*Activity*
Going through the material underneath, give only the number of lines that contain "Data".

*Exercise materials*

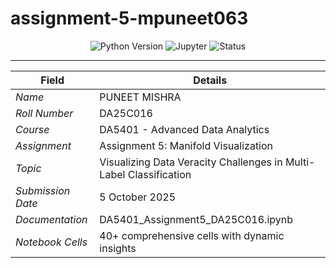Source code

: # assignment-5-mpuneet063

<div align="center">
  <img src="https://img.shields.io/badge/Python-3.12.3-blue.svg" alt="Python Version">
  <img src="https://img.shields.io/badge/Jupyter-Notebook-orange.svg" alt="Jupyter">
  <img src="https://img.shields.io/badge/Status-Complete-green.svg" alt="Status">
</div>

---

| Field | Details |
|-------|---------|
| *Name* | PUNEET MISHRA |
| *Roll Number* | DA25C016 |
| *Course* | DA5401 - Advanced Data Analytics |
| *Assignment* | Assignment 5: Manifold Visualization |
| *Topic* | Visualizing Data Veracity Challenges in Multi-Label Classification |
| *Submission Date* | 5 October 2025 |
| *Documentation*  |  DA5401_Assignment5_DA25C016.ipynb
| *Notebook Cells* | 40+ comprehensive cells with dynamic insights |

*Output of the exercise*
2